Problem details:
Every line with "existing" in it should be copied from the data.

Input:
== Segment start ==
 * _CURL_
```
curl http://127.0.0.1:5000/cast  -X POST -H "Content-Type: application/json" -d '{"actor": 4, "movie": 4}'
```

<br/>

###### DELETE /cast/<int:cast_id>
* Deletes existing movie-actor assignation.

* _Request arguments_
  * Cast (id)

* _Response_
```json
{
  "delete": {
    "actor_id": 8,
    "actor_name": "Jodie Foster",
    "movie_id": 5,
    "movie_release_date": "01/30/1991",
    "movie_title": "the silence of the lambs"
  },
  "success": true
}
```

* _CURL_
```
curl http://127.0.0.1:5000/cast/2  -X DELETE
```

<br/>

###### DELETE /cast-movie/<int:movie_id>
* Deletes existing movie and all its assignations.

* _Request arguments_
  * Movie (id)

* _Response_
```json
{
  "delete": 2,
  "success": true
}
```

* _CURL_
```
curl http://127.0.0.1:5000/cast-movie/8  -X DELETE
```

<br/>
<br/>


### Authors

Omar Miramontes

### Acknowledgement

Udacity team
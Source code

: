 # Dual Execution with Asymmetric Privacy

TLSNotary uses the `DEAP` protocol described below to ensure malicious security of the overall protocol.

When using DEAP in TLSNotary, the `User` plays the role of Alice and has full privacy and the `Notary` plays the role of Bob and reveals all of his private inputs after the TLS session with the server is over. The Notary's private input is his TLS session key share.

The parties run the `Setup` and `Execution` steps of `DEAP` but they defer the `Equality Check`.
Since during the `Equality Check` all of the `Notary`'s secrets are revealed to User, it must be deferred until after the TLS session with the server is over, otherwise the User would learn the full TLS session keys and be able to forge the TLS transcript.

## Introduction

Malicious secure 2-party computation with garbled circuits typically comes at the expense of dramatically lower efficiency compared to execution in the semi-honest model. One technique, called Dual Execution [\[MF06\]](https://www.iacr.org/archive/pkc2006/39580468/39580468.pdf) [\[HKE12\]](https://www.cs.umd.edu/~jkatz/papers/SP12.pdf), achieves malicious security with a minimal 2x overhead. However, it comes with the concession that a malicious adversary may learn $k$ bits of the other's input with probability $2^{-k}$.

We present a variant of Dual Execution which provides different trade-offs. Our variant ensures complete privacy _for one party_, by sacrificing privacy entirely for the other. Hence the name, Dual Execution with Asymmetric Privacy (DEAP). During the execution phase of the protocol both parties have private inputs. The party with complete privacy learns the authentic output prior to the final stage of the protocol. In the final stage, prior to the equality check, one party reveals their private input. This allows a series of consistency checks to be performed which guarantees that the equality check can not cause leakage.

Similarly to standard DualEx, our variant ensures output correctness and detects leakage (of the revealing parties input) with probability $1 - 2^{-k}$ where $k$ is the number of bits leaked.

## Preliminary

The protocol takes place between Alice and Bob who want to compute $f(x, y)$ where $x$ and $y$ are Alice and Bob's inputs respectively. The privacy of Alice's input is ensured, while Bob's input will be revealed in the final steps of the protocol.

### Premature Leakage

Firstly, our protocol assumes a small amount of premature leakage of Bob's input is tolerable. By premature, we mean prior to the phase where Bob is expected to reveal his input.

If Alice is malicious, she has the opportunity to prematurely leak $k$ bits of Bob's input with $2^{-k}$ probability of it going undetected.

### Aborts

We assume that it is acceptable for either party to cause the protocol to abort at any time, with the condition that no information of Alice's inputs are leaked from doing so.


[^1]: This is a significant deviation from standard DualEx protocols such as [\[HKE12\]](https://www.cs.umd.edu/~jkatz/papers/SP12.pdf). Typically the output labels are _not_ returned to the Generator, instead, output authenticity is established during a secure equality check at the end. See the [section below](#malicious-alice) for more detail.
== Segment end ==
Answer to this exercise:
* Deletes existing movie-actor assignation.
* Deletes existing movie and all its assignations.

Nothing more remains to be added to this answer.